I’m excited to discover a new part of Fiji, but I’m gonna miss Viani Bay. It was there that I realized that I could stare at fish all day and be satisfied. I gotta go back there. I gotta dive the Rainbow Reef a thousand times more. Oh and that White Wall. I’m gonna think about that wall forever. I’m gonna keep a glimpse of it in one eye. That bubbling white Christmas tree that extends all the way to the ceiling of heaven and the basement of hell. Snowflakes falling. Branches fluttering. The tree decorated with rainbow fish ornaments and soft coral tinsel.

Red, orange, yellow, green, blue, purple. Colliding. It’s such a splash!

Anyway, I wish you were here so that we could sip tea and watch the day change. If you were here, by Tuesday, latest, we’d be surfing side by side and catching up on our salty existence since last I saw you!

The voice in my head told me to tell you this one last thing. I don’t know why. Here is the thing the voice said, “Remember, nobody is crushing your dreams but you.” Stay in the razzle dazzle, sunshine.
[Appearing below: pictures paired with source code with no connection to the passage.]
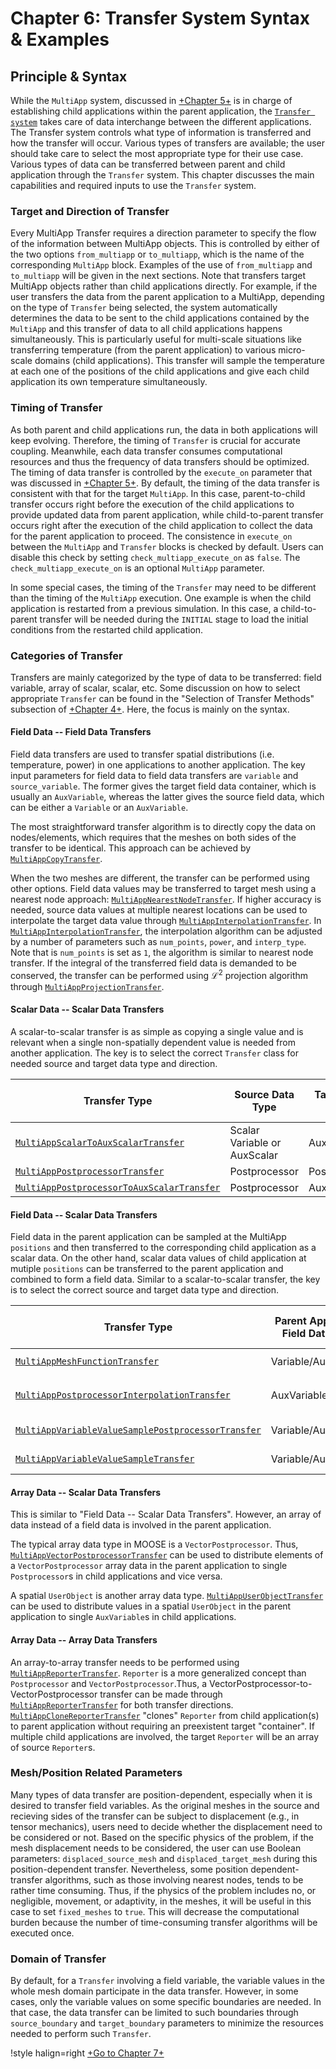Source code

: # Chapter 6: Transfer System Syntax & Examples

## Principle & Syntax

While the `MultiApp` system, discussed in [+Chapter 5+](/chp_5_multiapps.md) is in charge of establishing child applications within the parent application, the [`Transfer system`](https://mooseframework.inl.gov/syntax/Transfers/index.html) takes care of data interchange between the different applications. The Transfer system controls what type of information is transferred and how the transfer will occur. Various types of transfers are available; the user should take care to select the most appropriate type for their use case. Various types of data can be transferred between parent and child application through the `Transfer` system. This chapter discusses the main capabilities and required inputs to use the `Transfer` system.

### Target and Direction of Transfer

Every MultiApp Transfer requires a direction parameter to specify the flow of the information between MultiApp objects. This is controlled by either of the two options `from_multiapp` or `to_multiapp`, which is the name of the corresponding `MultiApp` block. Examples of the use of `from_multiapp` and `to_multiapp` will be given in the next sections. Note that transfers target MultiApp objects rather than child applications directly. For example, if the user transfers the data from the parent application to a MultiApp, depending on the type of `Transfer` being selected, the system automatically determines the data to be sent to the child applications contained by the `MultiApp` and this transfer of data to all child applications happens simultaneously. This is particularly useful for multi-scale situations like transferring temperature (from the parent application) to various micro-scale domains (child applications). This transfer will sample the temperature at each one of the positions of the child applications and give each child application its own temperature simultaneously.

### Timing of Transfer

As both parent and child applications run, the data in both applications will keep evolving. Therefore, the timing of `Transfer` is crucial for accurate coupling. Meanwhile, each data transfer consumes computational resources and thus the frequency of data transfers should be optimized. The timing of data transfer is controlled by the `execute_on` parameter that was discussed in [+Chapter 5+](/chp_5_multiapps.md). By default, the timing of the data transfer is consistent with that for the target `MultiApp`. In this case, parent-to-child transfer occurs right before the execution of the child applications to provide updated data from parent application, while child-to-parent transfer occurs right after the execution of the child application to collect the data for the parent application to proceed. The consistence in `execute_on` between the `MultiApp` and `Transfer` blocks is checked by default. Users can disable this check by setting `check_multiapp_execute_on` as `false`. The `check_multiapp_execute_on` is an optional `MultiApp` parameter.

In some special cases, the timing of the `Transfer` may need to be different than the timing of the `MultiApp` execution. One example is when the child application is restarted from a previous simulation. In this case, a child-to-parent transfer will be needed during the `INITIAL` stage to load the initial conditions from the restarted child application.

### Categories of Transfer

Transfers are mainly categorized by the type of data to be transferred: field variable, array of scalar, scalar, etc. Some discussion on how to select appropriate `Transfer` can be found in the "Selection of Transfer Methods" subsection of [+Chapter 4+](/chp_4_workflow.md). Here, the focus is mainly on the syntax.

#### Field Data -- Field Data Transfers

Field data transfers are used to transfer spatial distributions (i.e. temperature, power) in one applications to another application. The key input parameters for field data to field data transfers are `variable` and `source_variable`. The former gives the target field data container, which is usually an `AuxVariable`, whereas the latter gives the source field data, which can be either a `Variable` or an `AuxVariable`.

The most straightforward transfer algorithm is to directly copy the data on nodes/elements, which requires that the meshes on both sides of the transfer to be identical. This approach can be achieved by [`MultiAppCopyTransfer`](https://mooseframework.inl.gov/source/transfers/MultiAppCopyTransfer.html).

When the two meshes are different, the transfer can be performed using other options. Field data values may be transferred to target mesh using a nearest node approach: [`MultiAppNearestNodeTransfer`](https://mooseframework.inl.gov/source/transfers/MultiAppNearestNodeTransfer.html). If higher accuracy is needed, source data values at multiple nearest locations can be used to interpolate the target data value through [`MultiAppInterpolationTransfer`](https://mooseframework.inl.gov/source/transfers/MultiAppInterpolationTransfer.html). In [`MultiAppInterpolationTransfer`](https://mooseframework.inl.gov/source/transfers/MultiAppInterpolationTransfer.html), the interpolation algorithm can be adjusted by a number of parameters such as `num_points`, `power`, and `interp_type`. Note that is `num_points` is set as `1`, the algorithm is similar to nearest node transfer. If the integral of the transferred field data is demanded to be conserved, the transfer can be performed using $\mathcal{L}^2$ projection algorithm through [`MultiAppProjectionTransfer`](https://mooseframework.inl.gov/source/transfers/MultiAppProjectionTransfer.html).

#### Scalar Data -- Scalar Data Transfers

A scalar-to-scalar transfer is as simple as copying a single value and is relevant when a single non-spatially dependent value is needed from another application. The key is to select the correct `Transfer` class for needed source and target data type and direction.

| Transfer Type | Source Data Type | Target Data Type | Parent-Child Direction |
| - | - | - | - |
| [`MultiAppScalarToAuxScalarTransfer`](https://mooseframework.inl.gov/source/transfers/MultiAppScalarToAuxScalarTransfer.html) | Scalar Variable or AuxScalar  | AuxScalar | Both |
| [`MultiAppPostprocessorTransfer`](https://mooseframework.inl.gov/source/transfers/MultiAppPostprocessorTransfer.html) | Postprocessor | Postprocessor | Both |
| [`MultiAppPostprocessorToAuxScalarTransfer`](https://mooseframework.inl.gov/source/transfers/MultiAppPostprocessorToAuxScalarTransfer.html) | Postprocessor | AuxScalar | Both |

#### Field Data -- Scalar Data Transfers

Field data in the parent application can be sampled at the MultiApp `positions` and then transferred to the corresponding child application as a scalar data. On the other hand, scalar data values of child application at mutiple `positions` can be transferred to the parent application and combined to form a field data. Similar to a scalar-to-scalar transfer, the key is to select the correct source and target data type and direction.

| Transfer Type | Parent Application Field Data Type | Child Application Scalar Data Type | Parent-Child Direction | Comments |
| - | - | - | - | - |
| [`MultiAppMeshFunctionTransfer`](https://mooseframework.inl.gov/source/transfers/MultiAppMeshFunctionTransfer.html) | Variable/AuxVariable | Variable/AuxVariable | Both | best for `CentroidMultiApp` |
| [`MultiAppPostprocessorInterpolationTransfer`](https://mooseframework.inl.gov/source/transfers/MultiAppPostprocessorInterpolationTransfer.html) | AuxVariable | Postprocessor | child-to-parent |  |
| [`MultiAppVariableValueSamplePostprocessorTransfer`](https://mooseframework.inl.gov/source/transfers/MultiAppVariableValueSamplePostprocessorTransfer.html) | Variable/AuxVariable | Postprocessor | parent-to-child |  |
| [`MultiAppVariableValueSampleTransfer`](https://mooseframework.inl.gov/source/transfers/MultiAppVariableValueSampleTransfer.html) | Variable/AuxVariable | AuxVariable | parent-to-child |  |

#### Array Data -- Scalar Data Transfers

This is similar to "Field Data -- Scalar Data Transfers". However, an array of data instead of a field data is involved in the parent application.

The typical array data type in MOOSE is a `VectorPostprocessor`. Thus, [`MultiAppVectorPostprocessorTransfer`](https://mooseframework.inl.gov/source/transfers/MultiAppVectorPostprocessorTransfer.html) can be used to distribute elements of a `VectorPostprocessor` array data in the parent application to single `Postprocessor`s in child applications and vice versa.

A spatial `UserObject` is another array data type. [`MultiAppUserObjectTransfer`](https://mooseframework.inl.gov/source/transfers/MultiAppUserObjectTransfer.html) can be used to distribute values in a spatial `UserObject` in the parent application to single `AuxVariable`s in child applications.

#### Array Data -- Array Data Transfers

An array-to-array transfer needs to be performed using [`MultiAppReporterTransfer`](https://mooseframework.inl.gov/source/transfers/MultiAppReporterTransfer.html). `Reporter` is a more generalized concept than `Postprocessor` and `VectorPostprocessor`.Thus, a VectorPostprocessor-to-VectorPostprocessor transfer can be made through [`MultiAppReporterTransfer`](https://mooseframework.inl.gov/source/transfers/MultiAppReporterTransfer.html) for both transfer directions. [`MultiAppCloneReporterTransfer`](https://mooseframework.inl.gov/source/transfers/MultiAppCloneReporterTransfer.html) "clones" `Reporter` from child application(s) to parent application without requiring an preexistent target "container". If multiple child applications are involved, the target `Reporter` will be an array of source `Reporter`s.

### Mesh/Position Related Parameters

Many types of data transfer are position-dependent, especially when it is desired to transfer field variables. As the original meshes in the source and recieving sides of the transfer can be subject to displacement (e.g., in tensor mechanics), users need to decide whether the displacement need to be considered or not. Based on the specific physics of the problem, if the mesh displacement needs to be considered, the user can use Boolean parameters: `displaced_source_mesh` and `displaced_target_mesh` during this position-dependent transfer.
Nevertheless, some position dependent-transfer algorithms, such as those involving nearest nodes, tends to be rather time consuming. Thus, if the physics of the problem includes no, or negligible, movement, or adaptivity, in the meshes, it will be useful in this case to set `fixed_meshes` to `true`. This will decrease the computational burden because the number of time-consuming transfer algorithms will be executed once.

### Domain of Transfer

By default, for a `Transfer` involving a field variable, the variable values in the whole mesh domain participate in the data transfer. However, in some cases, only the variable values on some specific boundaries are needed. In that case, the data transfer can be limited to such boundaries through `source_boundary` and `target_boundary` parameters to minimize the resources needed to perform such `Transfer`.

!style halign=right
[+Go to Chapter 7+](/chp_7_adv_topics.md)
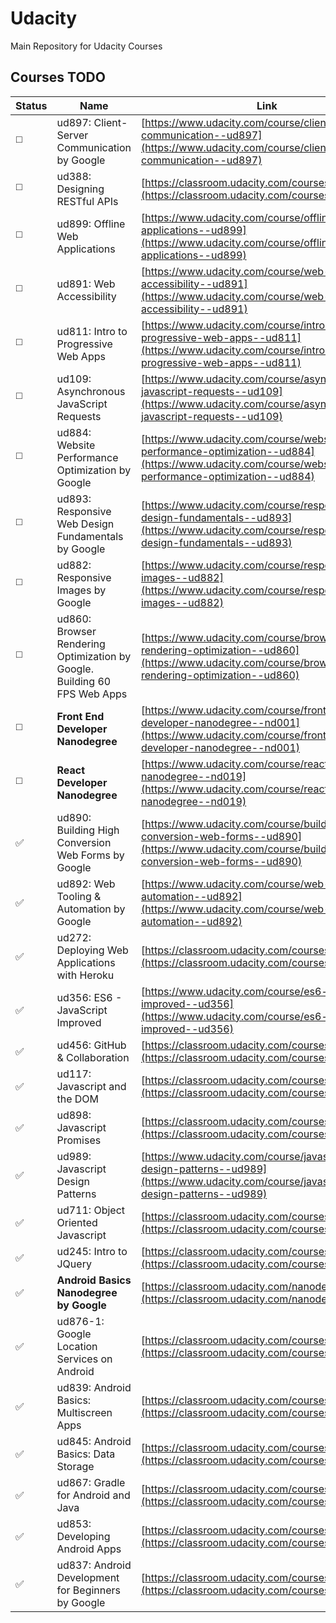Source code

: # Udacity
Main Repository for Udacity Courses

## Courses TODO

Status | Name | Link
----| -------|------
:white_medium_square: | ud897: Client-Server Communication by Google | [https://www.udacity.com/course/client-server-communication--ud897](https://www.udacity.com/course/client-server-communication--ud897)
:white_medium_square: | ud388: Designing RESTful APIs | [https://classroom.udacity.com/courses/ud388/](https://classroom.udacity.com/courses/ud388/)
:white_medium_square: | ud899: Offline Web Applications | [https://www.udacity.com/course/offline-web-applications--ud899](https://www.udacity.com/course/offline-web-applications--ud899)
:white_medium_square: | ud891: Web Accessibility | [https://www.udacity.com/course/web-accessibility--ud891](https://www.udacity.com/course/web-accessibility--ud891)
:white_medium_square: | ud811: Intro to Progressive Web Apps | [https://www.udacity.com/course/intro-to-progressive-web-apps--ud811](https://www.udacity.com/course/intro-to-progressive-web-apps--ud811)
:white_medium_square: | ud109: Asynchronous JavaScript Requests | [https://www.udacity.com/course/asynchronous-javascript-requests--ud109](https://www.udacity.com/course/asynchronous-javascript-requests--ud109)
:white_medium_square: | ud884: Website Performance Optimization by Google | [https://www.udacity.com/course/website-performance-optimization--ud884](https://www.udacity.com/course/website-performance-optimization--ud884)
:white_medium_square: | ud893: Responsive Web Design Fundamentals by Google | [https://www.udacity.com/course/responsive-web-design-fundamentals--ud893](https://www.udacity.com/course/responsive-web-design-fundamentals--ud893)
:white_medium_square: | ud882: Responsive Images by Google | [https://www.udacity.com/course/responsive-images--ud882](https://www.udacity.com/course/responsive-images--ud882)
:white_medium_square: | ud860: Browser Rendering Optimization by Google. Building 60 FPS Web Apps | [https://www.udacity.com/course/browser-rendering-optimization--ud860](https://www.udacity.com/course/browser-rendering-optimization--ud860)
:white_medium_square: | **Front End Developer Nanodegree** | [https://www.udacity.com/course/front-end-web-developer-nanodegree--nd001](https://www.udacity.com/course/front-end-web-developer-nanodegree--nd001)
:white_medium_square: | **React Developer Nanodegree** | [https://www.udacity.com/course/react-nanodegree--nd019](https://www.udacity.com/course/react-nanodegree--nd019)
:white_check_mark: | ud890: Building High Conversion Web Forms by Google | [https://www.udacity.com/course/building-high-conversion-web-forms--ud890](https://www.udacity.com/course/building-high-conversion-web-forms--ud890)
:white_check_mark: | ud892: Web Tooling & Automation by Google | [https://www.udacity.com/course/web-tooling-automation--ud892](https://www.udacity.com/course/web-tooling-automation--ud892)
:white_check_mark: | ud272: Deploying Web Applications with Heroku | [https://classroom.udacity.com/courses/ud272](https://classroom.udacity.com/courses/ud272)
:white_check_mark: | ud356: ES6 - JavaScript Improved | [https://www.udacity.com/course/es6-javascript-improved--ud356](https://www.udacity.com/course/es6-javascript-improved--ud356)
:white_check_mark: | ud456: GitHub & Collaboration | [https://classroom.udacity.com/courses/ud456](https://classroom.udacity.com/courses/ud456)
:white_check_mark: | ud117: Javascript and the DOM | [https://classroom.udacity.com/courses/ud117](https://classroom.udacity.com/courses/ud117)
:white_check_mark: | ud898: Javascript Promises | [https://classroom.udacity.com/courses/ud898](https://classroom.udacity.com/courses/ud898)
:white_check_mark: | ud989: Javascript Design Patterns | [https://www.udacity.com/course/javascript-design-patterns--ud989](https://www.udacity.com/course/javascript-design-patterns--ud989)
:white_check_mark: | ud711: Object Oriented Javascript | [https://classroom.udacity.com/courses/ud711](https://classroom.udacity.com/courses/ud711)
:white_check_mark: | ud245: Intro to JQuery | [https://classroom.udacity.com/courses/ud245](https://classroom.udacity.com/courses/ud245)
:white_check_mark: | **Android Basics Nanodegree by Google** | [https://classroom.udacity.com/nanodegrees/nd803](https://classroom.udacity.com/nanodegrees/nd803)
:white_check_mark: | ud876-1: Google Location Services on Android | [https://classroom.udacity.com/courses/ud876-1](https://classroom.udacity.com/courses/ud876-1)
:white_check_mark: | ud839: Android Basics: Multiscreen Apps | [https://classroom.udacity.com/courses/ud839](https://classroom.udacity.com/courses/ud839)
:white_check_mark: | ud845: Android Basics: Data Storage | [https://classroom.udacity.com/courses/ud845](https://classroom.udacity.com/courses/ud845)
:white_check_mark: | ud867: Gradle for Android and Java | [https://classroom.udacity.com/courses/ud867](https://classroom.udacity.com/courses/ud867)
:white_check_mark: | ud853: Developing Android Apps | [https://classroom.udacity.com/courses/ud853](https://classroom.udacity.com/courses/ud853)
:white_check_mark: | ud837: Android Development for Beginners by Google | [https://classroom.udacity.com/courses/ud837](https://classroom.udacity.com/courses/ud837)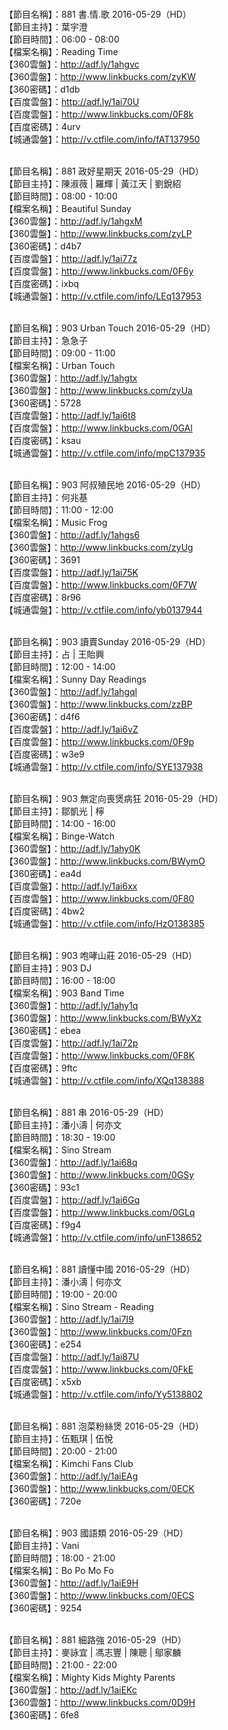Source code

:<br>【節目名稱】：881 書.情.歌 2016-05-29（HD）
<br>【節目主持】：葉宇澄
<br>【節目時間】：06:00 - 08:00
<br>【檔案名稱】：Reading Time
<br>【360雲盤】：http://adf.ly/1ahgvc
<br>【360雲盤】：http://www.linkbucks.com/zyKW
<br>【360密碼】：d1db
<br>【百度雲盤】：http://adf.ly/1ai70U
<br>【百度雲盤】：http://www.linkbucks.com/0F8k
<br>【百度密碼】：4urv
<br>【城通雲盤】：http://v.ctfile.com/info/fAT137950

<br>【節目名稱】：881 政好星期天 2016-05-29（HD）
<br>【節目主持】：陳淑薇 | 羅輝 | 黃江天 | 劉銳紹
<br>【節目時間】：08:00 - 10:00
<br>【檔案名稱】：Beautiful Sunday
<br>【360雲盤】：http://adf.ly/1ahgxM
<br>【360雲盤】：http://www.linkbucks.com/zyLP
<br>【360密碼】：d4b7
<br>【百度雲盤】：http://adf.ly/1ai77z
<br>【百度雲盤】：http://www.linkbucks.com/0F6y
<br>【百度密碼】：ixbq
<br>【城通雲盤】：http://v.ctfile.com/info/LEq137953

<br>【節目名稱】：903 Urban Touch 2016-05-29（HD）
<br>【節目主持】：急急子
<br>【節目時間】：09:00 - 11:00
<br>【檔案名稱】：Urban Touch
<br>【360雲盤】：http://adf.ly/1ahgtx
<br>【360雲盤】：http://www.linkbucks.com/zyUa
<br>【360密碼】：5728
<br>【百度雲盤】：http://adf.ly/1ai6t8
<br>【百度雲盤】：http://www.linkbucks.com/0GAl
<br>【百度密碼】：ksau
<br>【城通雲盤】：http://v.ctfile.com/info/mpC137935

<br>【節目名稱】：903 阿叔殖民地 2016-05-29（HD）
<br>【節目主持】：何兆基
<br>【節目時間】：11:00 - 12:00
<br>【檔案名稱】：Music Frog
<br>【360雲盤】：http://adf.ly/1ahgs6
<br>【360雲盤】：http://www.linkbucks.com/zyUg
<br>【360密碼】：3691
<br>【百度雲盤】：http://adf.ly/1ai75K
<br>【百度雲盤】：http://www.linkbucks.com/0F7W
<br>【百度密碼】：8r96
<br>【城通雲盤】：http://v.ctfile.com/info/yb0137944

<br>【節目名稱】：903 讀賣Sunday 2016-05-29（HD）
<br>【節目主持】：占 | 王貽興
<br>【節目時間】：12:00 - 14:00
<br>【檔案名稱】：Sunny Day Readings
<br>【360雲盤】：http://adf.ly/1ahgql
<br>【360雲盤】：http://www.linkbucks.com/zzBP
<br>【360密碼】：d4f6
<br>【百度雲盤】：http://adf.ly/1ai6vZ
<br>【百度雲盤】：http://www.linkbucks.com/0F9p
<br>【百度密碼】：w3e9
<br>【城通雲盤】：http://v.ctfile.com/info/SYE137938

<br>【節目名稱】：903 無定向喪煲病狂 2016-05-29（HD）
<br>【節目主持】：鄒凱光 | 檸
<br>【節目時間】：14:00 - 16:00
<br>【檔案名稱】：Binge-Watch
<br>【360雲盤】：http://adf.ly/1ahy0K
<br>【360雲盤】：http://www.linkbucks.com/BWymO
<br>【360密碼】：ea4d
<br>【百度雲盤】：http://adf.ly/1ai6xx
<br>【百度雲盤】：http://www.linkbucks.com/0F80
<br>【百度密碼】：4bw2
<br>【城通雲盤】：http://v.ctfile.com/info/HzO138385

<br>【節目名稱】：903 咆哮山莊 2016-05-29（HD）
<br>【節目主持】：903 DJ
<br>【節目時間】：16:00 - 18:00
<br>【檔案名稱】：903 Band Time
<br>【360雲盤】：http://adf.ly/1ahy1q
<br>【360雲盤】：http://www.linkbucks.com/BWyXz
<br>【360密碼】：ebea
<br>【百度雲盤】：http://adf.ly/1ai72p
<br>【百度雲盤】：http://www.linkbucks.com/0F8K
<br>【百度密碼】：9ftc
<br>【城通雲盤】：http://v.ctfile.com/info/XQq138388

<br>【節目名稱】：881 串 2016-05-29（HD）
<br>【節目主持】：潘小濤 | 何亦文
<br>【節目時間】：18:30 - 19:00
<br>【檔案名稱】：Sino Stream
<br>【360雲盤】：http://adf.ly/1ai68q
<br>【360雲盤】：http://www.linkbucks.com/0GSy
<br>【360密碼】：93c1
<br>【百度雲盤】：http://adf.ly/1ai6Gq
<br>【百度雲盤】：http://www.linkbucks.com/0GLq
<br>【百度密碼】：f9g4
<br>【城通雲盤】：http://v.ctfile.com/info/unF138652

<br>【節目名稱】：881 讀懂中國 2016-05-29（HD）
<br>【節目主持】：潘小濤 | 何亦文
<br>【節目時間】：19:00 - 20:00
<br>【檔案名稱】：Sino Stream - Reading
<br>【360雲盤】：http://adf.ly/1ai7I9
<br>【360雲盤】：http://www.linkbucks.com/0Fzn
<br>【360密碼】：e254
<br>【百度雲盤】：http://adf.ly/1ai87U
<br>【百度雲盤】：http://www.linkbucks.com/0FkE
<br>【百度密碼】：x5xb
<br>【城通雲盤】：http://v.ctfile.com/info/Yy5138802

<br>【節目名稱】：881 泡菜粉絲煲 2016-05-29（HD） 
<br>【節目主持】：伍甄琪 | 伍悅
<br>【節目時間】：20:00 - 21:00
<br>【檔案名稱】：Kimchi Fans Club
<br>【360雲盤】：http://adf.ly/1aiEAg
<br>【360雲盤】：http://www.linkbucks.com/0ECK
<br>【360密碼】：720e

<br>【節目名稱】：903 國語類 2016-05-29（HD）
<br>【節目主持】：Vani
<br>【節目時間】：18:00 - 21:00
<br>【檔案名稱】：Bo Po Mo Fo
<br>【360雲盤】：http://adf.ly/1aiE9H
<br>【360雲盤】：http://www.linkbucks.com/0ECS
<br>【360密碼】：9254

<br>【節目名稱】：881 細路強 2016-05-29（HD） 
<br>【節目主持】：麥詠宜 | 馮志豐 | 陳聰 | 鄔家麟 
<br>【節目時間】：21:00 - 22:00 
<br>【檔案名稱】：Mighty Kids Mighty Parents
<br>【360雲盤】：http://adf.ly/1aiEKc
<br>【360雲盤】：http://www.linkbucks.com/0D9H
<br>【360密碼】：6fe8
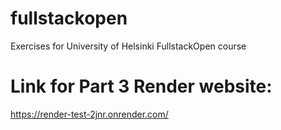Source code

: # fullstackopen
Exercises for University of Helsinki FullstackOpen course

# Link for Part 3 Render website:

https://render-test-2jnr.onrender.com/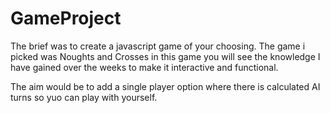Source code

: # GameProject

The brief was to create a javascript game of your choosing. 
The game i picked was Noughts and Crosses in this game you will see the knowledge I have gained over the weeks to make it interactive and functional.

The aim would be to add a single player option where there is calculated AI turns so yuo can play with yourself.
5 Replies to “I WISH YOU WERE HERE”

  1. I wanna be there!!! <3<3<3

    *Steve Dollar* *{@dollarama3k}* *{skronksonic*skype}* *+1 917.292.4893*

    On Sat, Oct 16, 2021 at 4:02 PM Wilderness of Waves wrote:

    > wildernessofwaves posted: “My life is an aquarium and I am soaking in > salt. I like my life. No, I love my life. It’s like a blue hole with honey > it. And it doesn’t even matter that I’m almost out of shampoo and deodorant > and vegetables and cooking oil. It also doesn’t matter that ” >

  2. Assuming you’re going to Malolo Lailai? Are you routing around reef-strewn west side of Viti Levu to Malolo? Some of that is uncharted and best passage times from 10a to 3p so you can see the reefs. Wind looks good for an east-around passage, eventually through the Momi Pass to Malolo? Long ride either way, but possibly less stressful east-around?